Join the Museum of Jewish Heritage for Summer Thursdays! This month’s program is presented in partnership with 3GNY and is focused on the 2G and 3G experience.
Full Schedule
5:15 PM: LILAC/BEZ Screening and Talkback
In a short experimental documentary told through still photos and an evocative soundtrack, an American woman and her two daughters search for the Polish shtetls of her grandparents, seeking to connect to a lost world.
In 1921 Julius Morowitz and Eva Judkowitz left their small shtetls of Chmielnik and Stopnica for the United States. None of their descendants ever stepped foot in Poland again. This short photo-film follows the return journey of their granddaughter, Laura.

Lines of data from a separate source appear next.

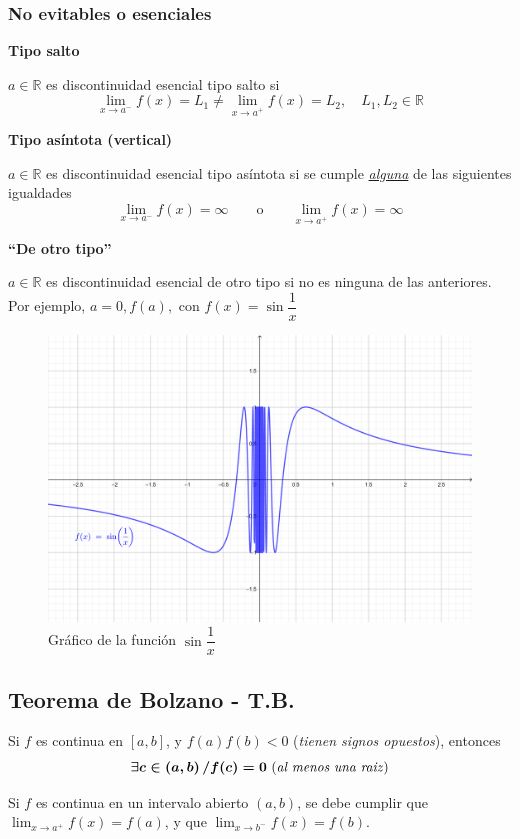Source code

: \documentclass[11pt,titlepage]{article}
\newcommand{\commLim}[2]{\lim_{#1 \to #2}}
\newcommand{\littleTitle}[1]{
	\noindent \ignorespaces
	\small \textbf{#1} \normalsize
	\ignorespaces \ignorespacesafterend
}
\newcommand{\comillas}[1]{``#1''}
\begin{document}
\subsubsection{No evitables o esenciales}

\littleTitle{Tipo salto}\par
$a \in \mathbb{R}$ es discontinuidad esencial tipo salto si
\begin{equation*}
	\commLim{x}{a^{-}} f(x) = L_1 \neq \commLim{x}{a^{+}} f(x) = L_2, \quad L_1, L_2 \in \mathbb{R}
\end{equation*}

\littleTitle{Tipo asíntota (vertical)}\par
$a \in \mathbb{R}$ es discontinuidad esencial tipo asíntota si se cumple \underline{\emph{alguna}} de las siguientes igualdades
\begin{equation*}
	\commLim{x}{a^{-}} f(x) = \infty \qquad \text{o} \qquad \commLim{x}{a^{+}} f(x) = \infty
\end{equation*}

\littleTitle{\comillas{De otro tipo}}\par
$a \in \mathbb{R}$ es discontinuidad esencial de otro tipo si no es ninguna de las anteriores. Por ejemplo, $a = 0, f(a), \text{ con } f(x) = \sin \dfrac{1}{x}$
\begin{figure}[htb!]
	\centering 
	\includegraphics[scale=1.5]{discontinuidad_otro_tipo.png}
	\caption{Gráfico de la función $\sin \dfrac{1}{x}$}
	\label{fig:discontinuidad_otro_tipo}
\end{figure}

\pagebreak

\subsection{Teorema de Bolzano - T.B.} \label{uso_bolzano}
\begin{commBoxy}
	Si $f$ es continua en $[a,b]$, y $f(a)f(b) < 0$ (\emph{tienen signos opuestos}), entonces 
	\begin{equation}
		\boldsymbol{\exists c \in \left(a,b\right) / f(c) = 0} \text{ (\emph{al menos una raiz})}
	\end{equation}
\end{commBoxy}
Si $f$ es continua en un intervalo abierto $\left(a,b\right)$, se debe cumplir que $\commLim{x}{a^{+}} f(x) = f(a)$, y que $\commLim{x}{b^{-}} f(x) = f(b).$
\end{document}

It explores the fundamental question of how we “return” to a place that exists now only in imagination, a place that must be mediated through memory and through art; you cannot go back and occupy a place that has become, like hundreds of other shtetls, a wound.
Following the screening, there will be a talkback with Laura Morowitz, Isabelle Schechter and Olivia Schechter.

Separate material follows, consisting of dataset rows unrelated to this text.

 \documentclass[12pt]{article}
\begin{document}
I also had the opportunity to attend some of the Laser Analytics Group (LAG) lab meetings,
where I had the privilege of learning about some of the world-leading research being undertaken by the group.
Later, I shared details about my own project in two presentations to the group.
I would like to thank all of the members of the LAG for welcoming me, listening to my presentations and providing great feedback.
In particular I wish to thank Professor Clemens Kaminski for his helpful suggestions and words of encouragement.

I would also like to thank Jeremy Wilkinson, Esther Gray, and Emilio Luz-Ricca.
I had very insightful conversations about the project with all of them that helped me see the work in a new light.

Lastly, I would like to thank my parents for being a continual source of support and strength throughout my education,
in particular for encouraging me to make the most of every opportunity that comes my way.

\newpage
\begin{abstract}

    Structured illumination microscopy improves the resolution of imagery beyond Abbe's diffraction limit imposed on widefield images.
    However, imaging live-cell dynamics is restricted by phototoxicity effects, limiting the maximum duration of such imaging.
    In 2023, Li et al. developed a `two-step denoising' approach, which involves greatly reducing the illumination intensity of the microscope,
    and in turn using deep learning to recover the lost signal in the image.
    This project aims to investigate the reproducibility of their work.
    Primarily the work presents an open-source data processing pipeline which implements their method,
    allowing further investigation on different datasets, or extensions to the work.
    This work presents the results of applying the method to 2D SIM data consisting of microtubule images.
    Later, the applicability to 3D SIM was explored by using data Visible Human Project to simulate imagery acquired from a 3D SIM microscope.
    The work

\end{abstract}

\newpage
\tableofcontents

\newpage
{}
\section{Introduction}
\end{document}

6:30 PM: Guided tour of The Holocaust: What Hate Can Do
The Holocaust: What Hate Can Do is an expansive and timely presentation of Holocaust history told through personal stories, objects, photos, and film – many on view for the first time. The 12,000-square-foot exhibition features over 1,250 original objects and survivor testimonies from the Museum’s collection. The Holocaust: What Hate Can Do is a representation of this global story through a local lens, rooted in the objects donated by survivors and their families, many of whom settled in New York and nearby places.
This tour requires advance registration. If you would like to attend, in addition to registering for the program, please register for the tour here.
6:30 PM – 8 PM: Drop-In Creative Storytelling Session with 3rd Gen Collective
This workshop is designed to facilitate artistic exploration around our families’ stories. With stimulus questions and prompts, we will get you starting down the road to turn a testimony into a work of art, a practice of transforming pain into beauty.